Problem to solve: From the first line through the one containing "- Loads last", restate the listing word for word, and give no other lines.

Provided material:
+ + +

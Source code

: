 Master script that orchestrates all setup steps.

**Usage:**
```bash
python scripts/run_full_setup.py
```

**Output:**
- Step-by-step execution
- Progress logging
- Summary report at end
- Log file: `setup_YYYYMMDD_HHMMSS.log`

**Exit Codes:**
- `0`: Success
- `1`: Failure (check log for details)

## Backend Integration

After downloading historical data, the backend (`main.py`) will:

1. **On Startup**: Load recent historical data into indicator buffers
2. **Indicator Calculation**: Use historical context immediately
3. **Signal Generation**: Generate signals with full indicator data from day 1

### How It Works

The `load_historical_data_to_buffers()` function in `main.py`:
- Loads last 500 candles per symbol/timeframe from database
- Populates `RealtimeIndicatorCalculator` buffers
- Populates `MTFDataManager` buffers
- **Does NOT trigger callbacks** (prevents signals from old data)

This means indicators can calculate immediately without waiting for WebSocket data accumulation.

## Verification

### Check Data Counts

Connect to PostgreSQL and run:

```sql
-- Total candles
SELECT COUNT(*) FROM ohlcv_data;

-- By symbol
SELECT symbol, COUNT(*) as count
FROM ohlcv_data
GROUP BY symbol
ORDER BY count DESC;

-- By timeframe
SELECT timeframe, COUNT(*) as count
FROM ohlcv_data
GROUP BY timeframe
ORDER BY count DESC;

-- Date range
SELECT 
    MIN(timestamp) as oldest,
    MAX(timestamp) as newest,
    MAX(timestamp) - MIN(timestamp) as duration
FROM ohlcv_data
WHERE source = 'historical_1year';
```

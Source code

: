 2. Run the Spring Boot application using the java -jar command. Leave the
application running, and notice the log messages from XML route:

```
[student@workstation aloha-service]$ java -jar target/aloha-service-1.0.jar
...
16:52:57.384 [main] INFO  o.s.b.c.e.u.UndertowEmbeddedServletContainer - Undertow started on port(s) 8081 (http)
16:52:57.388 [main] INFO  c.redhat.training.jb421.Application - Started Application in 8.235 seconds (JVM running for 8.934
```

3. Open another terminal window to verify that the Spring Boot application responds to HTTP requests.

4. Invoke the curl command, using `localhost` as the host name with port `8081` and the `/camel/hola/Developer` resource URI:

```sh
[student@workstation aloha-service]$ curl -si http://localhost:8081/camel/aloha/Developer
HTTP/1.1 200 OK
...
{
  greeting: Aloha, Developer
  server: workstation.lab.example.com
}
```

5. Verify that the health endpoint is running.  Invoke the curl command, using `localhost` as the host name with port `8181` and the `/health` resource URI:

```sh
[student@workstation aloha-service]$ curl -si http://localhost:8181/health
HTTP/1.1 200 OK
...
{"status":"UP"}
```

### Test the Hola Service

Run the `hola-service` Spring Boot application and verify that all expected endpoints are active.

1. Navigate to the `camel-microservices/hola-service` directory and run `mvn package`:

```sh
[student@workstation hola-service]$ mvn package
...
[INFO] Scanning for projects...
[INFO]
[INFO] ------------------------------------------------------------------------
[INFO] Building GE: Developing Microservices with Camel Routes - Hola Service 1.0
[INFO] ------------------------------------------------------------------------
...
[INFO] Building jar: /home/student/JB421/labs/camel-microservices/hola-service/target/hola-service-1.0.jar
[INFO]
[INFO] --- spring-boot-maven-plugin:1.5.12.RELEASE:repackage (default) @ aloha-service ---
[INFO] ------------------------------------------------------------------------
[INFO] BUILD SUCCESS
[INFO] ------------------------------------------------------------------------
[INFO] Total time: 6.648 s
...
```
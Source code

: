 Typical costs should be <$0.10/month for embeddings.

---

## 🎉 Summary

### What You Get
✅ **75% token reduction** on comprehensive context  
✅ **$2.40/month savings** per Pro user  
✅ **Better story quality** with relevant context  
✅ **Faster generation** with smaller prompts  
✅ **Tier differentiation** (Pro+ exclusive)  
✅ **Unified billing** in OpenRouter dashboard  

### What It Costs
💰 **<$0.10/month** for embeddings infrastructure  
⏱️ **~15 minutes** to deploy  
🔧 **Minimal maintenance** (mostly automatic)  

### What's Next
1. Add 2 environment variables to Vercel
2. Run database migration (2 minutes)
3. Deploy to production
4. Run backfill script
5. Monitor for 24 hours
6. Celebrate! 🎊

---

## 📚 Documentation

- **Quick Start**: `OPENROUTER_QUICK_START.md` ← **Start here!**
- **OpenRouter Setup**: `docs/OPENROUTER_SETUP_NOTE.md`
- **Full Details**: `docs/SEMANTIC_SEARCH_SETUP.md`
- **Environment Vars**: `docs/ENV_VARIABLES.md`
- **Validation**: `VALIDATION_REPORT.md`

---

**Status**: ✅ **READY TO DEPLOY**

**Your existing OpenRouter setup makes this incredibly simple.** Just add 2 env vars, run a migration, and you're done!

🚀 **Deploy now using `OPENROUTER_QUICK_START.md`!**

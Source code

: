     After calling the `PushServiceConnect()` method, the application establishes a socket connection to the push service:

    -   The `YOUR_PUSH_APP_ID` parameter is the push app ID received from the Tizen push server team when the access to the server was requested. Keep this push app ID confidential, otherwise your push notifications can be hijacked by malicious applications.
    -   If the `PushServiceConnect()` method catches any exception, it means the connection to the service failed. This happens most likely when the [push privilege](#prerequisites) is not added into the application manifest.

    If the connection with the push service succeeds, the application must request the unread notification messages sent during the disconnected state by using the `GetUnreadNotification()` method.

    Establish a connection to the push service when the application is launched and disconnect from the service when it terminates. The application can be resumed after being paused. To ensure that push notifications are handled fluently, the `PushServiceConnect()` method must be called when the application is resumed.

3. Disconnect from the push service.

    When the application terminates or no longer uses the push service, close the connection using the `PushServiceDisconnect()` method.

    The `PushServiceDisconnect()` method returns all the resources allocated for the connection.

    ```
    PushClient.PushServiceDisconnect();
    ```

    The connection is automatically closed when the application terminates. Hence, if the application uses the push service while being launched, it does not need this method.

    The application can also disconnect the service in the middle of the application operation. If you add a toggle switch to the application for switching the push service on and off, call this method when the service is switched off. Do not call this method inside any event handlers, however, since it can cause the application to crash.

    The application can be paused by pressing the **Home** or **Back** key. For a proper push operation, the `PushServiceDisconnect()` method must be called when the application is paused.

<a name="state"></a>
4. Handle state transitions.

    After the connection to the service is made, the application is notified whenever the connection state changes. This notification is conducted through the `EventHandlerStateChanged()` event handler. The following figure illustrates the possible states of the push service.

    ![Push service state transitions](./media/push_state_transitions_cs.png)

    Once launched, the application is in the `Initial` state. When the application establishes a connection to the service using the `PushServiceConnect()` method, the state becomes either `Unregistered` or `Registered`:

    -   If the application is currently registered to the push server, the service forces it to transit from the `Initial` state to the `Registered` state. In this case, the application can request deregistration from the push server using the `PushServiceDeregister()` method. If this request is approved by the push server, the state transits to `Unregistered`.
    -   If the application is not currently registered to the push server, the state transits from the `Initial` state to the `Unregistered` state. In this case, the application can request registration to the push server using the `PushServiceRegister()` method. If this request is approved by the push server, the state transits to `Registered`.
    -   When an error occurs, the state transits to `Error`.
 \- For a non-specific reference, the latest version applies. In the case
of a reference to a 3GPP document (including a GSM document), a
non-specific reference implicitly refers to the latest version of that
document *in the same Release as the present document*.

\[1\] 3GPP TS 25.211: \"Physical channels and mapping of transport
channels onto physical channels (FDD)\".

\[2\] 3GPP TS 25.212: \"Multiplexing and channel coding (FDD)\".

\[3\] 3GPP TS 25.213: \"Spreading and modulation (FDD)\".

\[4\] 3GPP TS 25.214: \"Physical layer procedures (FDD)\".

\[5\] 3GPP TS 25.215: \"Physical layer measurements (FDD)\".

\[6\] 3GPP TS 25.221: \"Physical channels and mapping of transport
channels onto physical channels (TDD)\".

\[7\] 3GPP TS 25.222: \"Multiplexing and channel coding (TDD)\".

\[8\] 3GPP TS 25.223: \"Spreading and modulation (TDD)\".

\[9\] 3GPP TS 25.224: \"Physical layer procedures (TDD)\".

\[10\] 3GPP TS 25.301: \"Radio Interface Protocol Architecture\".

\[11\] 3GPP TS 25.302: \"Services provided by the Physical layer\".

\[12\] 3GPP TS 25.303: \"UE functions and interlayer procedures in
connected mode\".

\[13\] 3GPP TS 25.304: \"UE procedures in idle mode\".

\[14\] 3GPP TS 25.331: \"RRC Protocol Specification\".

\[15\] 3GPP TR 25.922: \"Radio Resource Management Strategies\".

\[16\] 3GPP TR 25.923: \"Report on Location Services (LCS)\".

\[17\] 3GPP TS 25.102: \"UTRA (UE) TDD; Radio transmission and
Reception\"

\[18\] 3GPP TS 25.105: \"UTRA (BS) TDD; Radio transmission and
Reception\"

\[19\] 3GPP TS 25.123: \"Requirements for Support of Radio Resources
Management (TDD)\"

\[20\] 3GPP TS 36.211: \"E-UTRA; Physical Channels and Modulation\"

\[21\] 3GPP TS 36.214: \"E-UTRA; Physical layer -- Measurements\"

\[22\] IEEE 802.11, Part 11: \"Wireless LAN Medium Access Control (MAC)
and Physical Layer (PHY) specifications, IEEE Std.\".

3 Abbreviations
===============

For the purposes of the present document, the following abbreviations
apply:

+ + +

Exercise output:
Source code

: Master script that orchestrates all setup steps.

**Usage:**
```bash
python scripts/run_full_setup.py
```

**Output:**
- Step-by-step execution
- Progress logging
- Summary report at end
- Log file: `setup_YYYYMMDD_HHMMSS.log`

**Exit Codes:**
- `0`: Success
- `1`: Failure (check log for details)

## Backend Integration

After downloading historical data, the backend (`main.py`) will:

1. **On Startup**: Load recent historical data into indicator buffers
2. **Indicator Calculation**: Use historical context immediately
3. **Signal Generation**: Generate signals with full indicator data from day 1

### How It Works

The `load_historical_data_to_buffers()` function in `main.py`:
- Loads last 500 candles per symbol/timeframe from database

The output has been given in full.